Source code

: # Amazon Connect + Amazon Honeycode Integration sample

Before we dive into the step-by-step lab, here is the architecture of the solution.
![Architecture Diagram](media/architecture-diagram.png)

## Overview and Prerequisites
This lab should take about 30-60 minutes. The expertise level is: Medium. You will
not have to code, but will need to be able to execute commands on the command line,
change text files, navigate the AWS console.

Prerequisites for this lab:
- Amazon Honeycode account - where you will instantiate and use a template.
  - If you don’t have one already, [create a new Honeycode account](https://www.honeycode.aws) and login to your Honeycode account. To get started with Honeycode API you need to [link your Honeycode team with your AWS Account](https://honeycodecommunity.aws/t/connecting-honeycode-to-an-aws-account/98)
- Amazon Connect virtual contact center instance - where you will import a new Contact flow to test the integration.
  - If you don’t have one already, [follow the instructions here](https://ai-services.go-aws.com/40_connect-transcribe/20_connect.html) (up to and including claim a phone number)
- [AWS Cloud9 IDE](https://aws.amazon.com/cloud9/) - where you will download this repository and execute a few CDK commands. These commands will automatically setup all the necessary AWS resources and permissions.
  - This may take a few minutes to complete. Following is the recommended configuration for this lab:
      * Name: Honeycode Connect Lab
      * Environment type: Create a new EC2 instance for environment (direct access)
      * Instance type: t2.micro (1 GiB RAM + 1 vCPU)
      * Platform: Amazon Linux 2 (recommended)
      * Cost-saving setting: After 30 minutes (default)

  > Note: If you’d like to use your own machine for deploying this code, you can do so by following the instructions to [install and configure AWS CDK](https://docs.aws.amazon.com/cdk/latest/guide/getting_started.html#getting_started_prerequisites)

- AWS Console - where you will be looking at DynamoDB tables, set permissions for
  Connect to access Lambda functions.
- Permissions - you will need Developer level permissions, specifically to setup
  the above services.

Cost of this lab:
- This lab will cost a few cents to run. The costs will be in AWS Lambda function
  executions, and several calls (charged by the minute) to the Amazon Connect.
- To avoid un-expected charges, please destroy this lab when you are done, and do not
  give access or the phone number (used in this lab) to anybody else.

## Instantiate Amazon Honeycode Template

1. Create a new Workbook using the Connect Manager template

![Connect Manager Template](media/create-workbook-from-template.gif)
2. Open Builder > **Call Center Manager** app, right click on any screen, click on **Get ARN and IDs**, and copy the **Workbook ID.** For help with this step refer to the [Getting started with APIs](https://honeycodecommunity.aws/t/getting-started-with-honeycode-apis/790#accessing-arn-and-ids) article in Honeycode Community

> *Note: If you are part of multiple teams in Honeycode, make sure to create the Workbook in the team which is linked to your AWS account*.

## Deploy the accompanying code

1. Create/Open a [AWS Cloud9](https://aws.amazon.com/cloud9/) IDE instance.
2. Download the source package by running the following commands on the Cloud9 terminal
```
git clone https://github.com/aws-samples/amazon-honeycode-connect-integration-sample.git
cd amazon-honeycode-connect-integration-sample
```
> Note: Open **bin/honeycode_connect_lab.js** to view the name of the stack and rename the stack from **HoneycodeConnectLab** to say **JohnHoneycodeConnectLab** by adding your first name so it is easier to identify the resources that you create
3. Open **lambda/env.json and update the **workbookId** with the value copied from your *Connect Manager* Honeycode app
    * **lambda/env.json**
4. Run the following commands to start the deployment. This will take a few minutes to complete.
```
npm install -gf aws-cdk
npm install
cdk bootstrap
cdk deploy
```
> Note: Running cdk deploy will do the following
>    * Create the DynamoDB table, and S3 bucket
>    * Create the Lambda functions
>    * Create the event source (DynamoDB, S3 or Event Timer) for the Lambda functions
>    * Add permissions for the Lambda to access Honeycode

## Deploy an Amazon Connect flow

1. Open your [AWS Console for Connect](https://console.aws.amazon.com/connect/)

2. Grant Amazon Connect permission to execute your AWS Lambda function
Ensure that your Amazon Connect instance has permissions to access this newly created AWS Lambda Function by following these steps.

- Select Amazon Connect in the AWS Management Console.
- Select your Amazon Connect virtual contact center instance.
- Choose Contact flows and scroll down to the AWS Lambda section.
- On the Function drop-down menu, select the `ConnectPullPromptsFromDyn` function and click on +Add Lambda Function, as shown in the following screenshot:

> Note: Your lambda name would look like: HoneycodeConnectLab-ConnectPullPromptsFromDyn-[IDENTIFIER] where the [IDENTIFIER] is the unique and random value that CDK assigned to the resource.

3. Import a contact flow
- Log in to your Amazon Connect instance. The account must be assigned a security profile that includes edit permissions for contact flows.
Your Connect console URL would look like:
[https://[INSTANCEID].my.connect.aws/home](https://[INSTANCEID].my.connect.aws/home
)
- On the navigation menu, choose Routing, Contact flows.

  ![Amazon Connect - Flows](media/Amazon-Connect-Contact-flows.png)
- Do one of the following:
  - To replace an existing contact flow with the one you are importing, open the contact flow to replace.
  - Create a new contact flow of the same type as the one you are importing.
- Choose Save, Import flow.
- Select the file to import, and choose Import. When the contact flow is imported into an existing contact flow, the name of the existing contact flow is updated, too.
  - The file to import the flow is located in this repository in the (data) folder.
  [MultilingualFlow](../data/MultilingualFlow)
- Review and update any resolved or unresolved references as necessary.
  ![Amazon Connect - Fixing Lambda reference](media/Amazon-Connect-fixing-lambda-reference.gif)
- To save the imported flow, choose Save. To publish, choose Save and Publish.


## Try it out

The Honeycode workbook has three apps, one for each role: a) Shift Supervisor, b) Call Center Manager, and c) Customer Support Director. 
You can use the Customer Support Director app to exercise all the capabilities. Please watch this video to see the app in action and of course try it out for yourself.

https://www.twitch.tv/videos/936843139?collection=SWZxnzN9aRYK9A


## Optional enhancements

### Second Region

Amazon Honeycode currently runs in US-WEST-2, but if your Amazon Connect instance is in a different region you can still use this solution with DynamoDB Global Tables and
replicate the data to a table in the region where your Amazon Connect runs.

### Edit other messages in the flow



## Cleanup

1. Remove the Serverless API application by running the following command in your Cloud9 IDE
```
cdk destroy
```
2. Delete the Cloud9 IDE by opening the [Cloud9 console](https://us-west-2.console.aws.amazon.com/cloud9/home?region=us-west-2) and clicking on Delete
_____
== EXERCISE REQUIREMENTS ==
Check every line of the data, and copy the ones that contain "with".

== ANSWER SECTION ==
  - If you don’t have one already, [create a new Honeycode account](https://www.honeycode.aws) and login to your Honeycode account. To get started with Honeycode API you need to [link your Honeycode team with your AWS Account](https://honeycodecommunity.aws/t/connecting-honeycode-to-an-aws-account/98)
2. Open Builder > **Call Center Manager** app, right click on any screen, click on **Get ARN and IDs**, and copy the **Workbook ID.** For help with this step refer to the [Getting started with APIs](https://honeycodecommunity.aws/t/getting-started-with-honeycode-apis/790#accessing-arn-and-ids) article in Honeycode Community
3. Open **lambda/env.json and update the **workbookId** with the value copied from your *Connect Manager* Honeycode app
  - To replace an existing contact flow with the one you are importing, open the contact flow to replace.
Amazon Honeycode currently runs in US-WEST-2, but if your Amazon Connect instance is in a different region you can still use this solution with DynamoDB Global Tables and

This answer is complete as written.